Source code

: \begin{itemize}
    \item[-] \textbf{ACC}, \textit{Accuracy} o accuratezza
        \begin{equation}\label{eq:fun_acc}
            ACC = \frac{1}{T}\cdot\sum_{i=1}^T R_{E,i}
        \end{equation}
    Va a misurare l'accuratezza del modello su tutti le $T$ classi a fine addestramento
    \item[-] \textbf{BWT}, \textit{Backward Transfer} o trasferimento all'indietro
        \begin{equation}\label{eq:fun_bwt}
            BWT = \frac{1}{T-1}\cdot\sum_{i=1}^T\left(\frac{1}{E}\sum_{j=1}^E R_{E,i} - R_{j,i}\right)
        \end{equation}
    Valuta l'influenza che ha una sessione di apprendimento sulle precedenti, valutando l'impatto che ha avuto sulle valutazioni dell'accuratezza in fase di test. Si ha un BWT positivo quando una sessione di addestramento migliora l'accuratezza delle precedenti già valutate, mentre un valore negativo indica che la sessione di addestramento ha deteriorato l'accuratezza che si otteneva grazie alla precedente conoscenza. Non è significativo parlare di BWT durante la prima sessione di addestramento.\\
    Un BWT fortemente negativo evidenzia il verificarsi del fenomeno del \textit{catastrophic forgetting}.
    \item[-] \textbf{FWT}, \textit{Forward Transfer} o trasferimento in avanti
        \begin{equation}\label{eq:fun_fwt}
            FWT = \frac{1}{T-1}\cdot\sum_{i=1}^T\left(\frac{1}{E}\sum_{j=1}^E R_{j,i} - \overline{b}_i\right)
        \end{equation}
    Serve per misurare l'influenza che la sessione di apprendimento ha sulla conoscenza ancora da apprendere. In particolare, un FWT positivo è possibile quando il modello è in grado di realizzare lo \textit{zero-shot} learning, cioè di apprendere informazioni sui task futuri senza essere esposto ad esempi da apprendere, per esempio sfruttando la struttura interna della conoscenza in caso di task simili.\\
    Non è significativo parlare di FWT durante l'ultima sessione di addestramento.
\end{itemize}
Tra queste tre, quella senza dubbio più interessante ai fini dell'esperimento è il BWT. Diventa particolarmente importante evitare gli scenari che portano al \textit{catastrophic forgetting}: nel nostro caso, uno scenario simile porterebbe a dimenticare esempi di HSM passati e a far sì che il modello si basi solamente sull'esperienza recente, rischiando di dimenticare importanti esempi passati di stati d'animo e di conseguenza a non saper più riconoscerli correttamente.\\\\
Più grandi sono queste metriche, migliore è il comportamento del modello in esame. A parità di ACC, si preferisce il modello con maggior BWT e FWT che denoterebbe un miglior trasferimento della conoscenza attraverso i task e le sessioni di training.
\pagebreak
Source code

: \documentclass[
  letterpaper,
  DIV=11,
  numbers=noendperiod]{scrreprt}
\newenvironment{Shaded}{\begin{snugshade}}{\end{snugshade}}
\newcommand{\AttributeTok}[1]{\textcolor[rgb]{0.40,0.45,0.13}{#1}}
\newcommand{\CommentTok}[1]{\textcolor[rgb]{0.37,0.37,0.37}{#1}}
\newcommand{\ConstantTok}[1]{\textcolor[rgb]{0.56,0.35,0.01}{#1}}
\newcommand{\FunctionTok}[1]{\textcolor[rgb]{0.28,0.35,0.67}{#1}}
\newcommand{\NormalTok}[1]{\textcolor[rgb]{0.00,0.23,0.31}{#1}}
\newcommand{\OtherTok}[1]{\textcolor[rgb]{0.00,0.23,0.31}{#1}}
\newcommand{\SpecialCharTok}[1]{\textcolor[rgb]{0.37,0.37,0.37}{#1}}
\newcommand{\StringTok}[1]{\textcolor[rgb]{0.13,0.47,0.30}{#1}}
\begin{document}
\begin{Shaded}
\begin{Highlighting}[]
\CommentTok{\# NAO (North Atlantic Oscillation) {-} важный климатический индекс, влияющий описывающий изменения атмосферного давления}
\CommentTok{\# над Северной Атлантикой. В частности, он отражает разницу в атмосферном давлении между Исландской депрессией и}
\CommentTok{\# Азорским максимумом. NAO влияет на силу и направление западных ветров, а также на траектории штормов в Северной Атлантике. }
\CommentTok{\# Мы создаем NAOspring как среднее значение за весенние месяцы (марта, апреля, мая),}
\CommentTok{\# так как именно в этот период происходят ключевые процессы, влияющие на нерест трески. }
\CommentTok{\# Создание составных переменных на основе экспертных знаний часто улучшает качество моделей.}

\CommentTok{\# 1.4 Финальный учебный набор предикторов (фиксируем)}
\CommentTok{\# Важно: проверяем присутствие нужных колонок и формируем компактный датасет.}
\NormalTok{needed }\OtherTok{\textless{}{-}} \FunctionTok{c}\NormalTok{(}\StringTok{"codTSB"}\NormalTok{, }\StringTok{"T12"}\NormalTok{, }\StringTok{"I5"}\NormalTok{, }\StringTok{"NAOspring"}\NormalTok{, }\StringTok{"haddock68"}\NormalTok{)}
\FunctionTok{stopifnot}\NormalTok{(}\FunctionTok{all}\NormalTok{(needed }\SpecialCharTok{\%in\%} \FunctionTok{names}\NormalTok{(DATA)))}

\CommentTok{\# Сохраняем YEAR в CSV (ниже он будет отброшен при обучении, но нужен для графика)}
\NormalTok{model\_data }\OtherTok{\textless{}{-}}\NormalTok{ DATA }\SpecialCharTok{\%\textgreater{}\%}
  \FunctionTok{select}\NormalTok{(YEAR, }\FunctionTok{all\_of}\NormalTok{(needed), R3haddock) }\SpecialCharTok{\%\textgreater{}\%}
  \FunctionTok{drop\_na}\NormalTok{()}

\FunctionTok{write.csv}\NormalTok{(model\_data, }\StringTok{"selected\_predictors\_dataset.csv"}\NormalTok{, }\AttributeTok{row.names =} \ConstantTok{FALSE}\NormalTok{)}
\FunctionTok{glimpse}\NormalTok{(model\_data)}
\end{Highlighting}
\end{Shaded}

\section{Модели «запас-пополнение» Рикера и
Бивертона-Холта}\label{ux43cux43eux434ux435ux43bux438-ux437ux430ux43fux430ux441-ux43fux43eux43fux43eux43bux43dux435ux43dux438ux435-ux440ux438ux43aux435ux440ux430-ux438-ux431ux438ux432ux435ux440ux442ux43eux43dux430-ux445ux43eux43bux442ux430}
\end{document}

..........

> [Directions for this task] Write out only the lines that run from the line containing "NAO (North Atlantic" through the line containing "Азорским максимумом. NAO", both included, exactly as they appear above.

> [Exercise response]
\CommentTok{\# NAO (North Atlantic Oscillation) {-} важный климатический индекс, влияющий описывающий изменения атмосферного давления}
\CommentTok{\# над Северной Атлантикой. В частности, он отражает разницу в атмосферном давлении между Исландской депрессией и}
\CommentTok{\# Азорским максимумом. NAO влияет на силу и направление западных ветров, а также на траектории штормов в Северной Атлантике. }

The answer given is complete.